After all, that's why questions get tags and answers don't. Tags are meant to enable people to find lists of questions on a particular topic - either because they're looking for something which they can answer, or because they have a question about that topic themselves and want to know if it's already been asked. If people want to find answers, they can do so using the
is:a search function, and include tags in that search if desired.
Questions shouldn't be retagged according to the kind of answers they've received. The question should be able to stand alone as a valid question about a given subject even without looking at the answers. Related discussion: Should we retag story ID questions with the story name?
... but the question may specify a particular kind of desired answer.
It's perfectly acceptable for an OP to specify in their question that they're looking for answers of a particular type and won't accept any other kind of answer. "
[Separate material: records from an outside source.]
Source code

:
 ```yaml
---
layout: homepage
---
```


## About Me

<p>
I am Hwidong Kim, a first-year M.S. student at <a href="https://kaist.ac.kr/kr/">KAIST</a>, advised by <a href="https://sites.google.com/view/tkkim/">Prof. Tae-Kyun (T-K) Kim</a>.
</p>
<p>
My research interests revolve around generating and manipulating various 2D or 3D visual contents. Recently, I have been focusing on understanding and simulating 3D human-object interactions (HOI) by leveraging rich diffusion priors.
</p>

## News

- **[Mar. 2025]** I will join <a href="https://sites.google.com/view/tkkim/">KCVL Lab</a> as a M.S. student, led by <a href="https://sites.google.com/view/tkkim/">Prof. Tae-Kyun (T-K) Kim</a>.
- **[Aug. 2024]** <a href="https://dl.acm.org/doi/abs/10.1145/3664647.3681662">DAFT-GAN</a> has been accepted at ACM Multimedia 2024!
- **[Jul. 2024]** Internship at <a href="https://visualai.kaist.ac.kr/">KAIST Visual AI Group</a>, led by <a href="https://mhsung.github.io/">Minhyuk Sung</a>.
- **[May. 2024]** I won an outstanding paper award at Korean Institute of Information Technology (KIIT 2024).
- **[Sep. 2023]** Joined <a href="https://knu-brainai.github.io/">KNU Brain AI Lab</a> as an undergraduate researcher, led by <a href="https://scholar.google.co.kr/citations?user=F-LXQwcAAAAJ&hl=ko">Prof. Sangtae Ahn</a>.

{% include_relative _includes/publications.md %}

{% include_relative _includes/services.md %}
Please only give answers based on X" is a perfectly valid part of a question. I can't think of any examples of "types of answer" which are already associated with particular tags on this site, but if such a case comes up, then it might well be reasonable to tag the question according to the type of answer it's seeking.
(An example of this on the sister site SFF is the star-wars-legends tag, which can be used on a question to indicate that Legends sources are acceptable in answers; without this tag, it is assumed that only canon sources are acceptable. When the OP isn't experienced enough with the site to know about this tagging practice, other users will often ask in the comments "are Legends sources acceptable?" and then edit in the tag if the OP says yes.)
Of course, such requirements are 100% the OP's prerogative. Nobody else should have the right to say "this question should accept answers of type X as well as type Y", and edits which change the OP's intent, including if they do so by changing the tags, should be rolled back.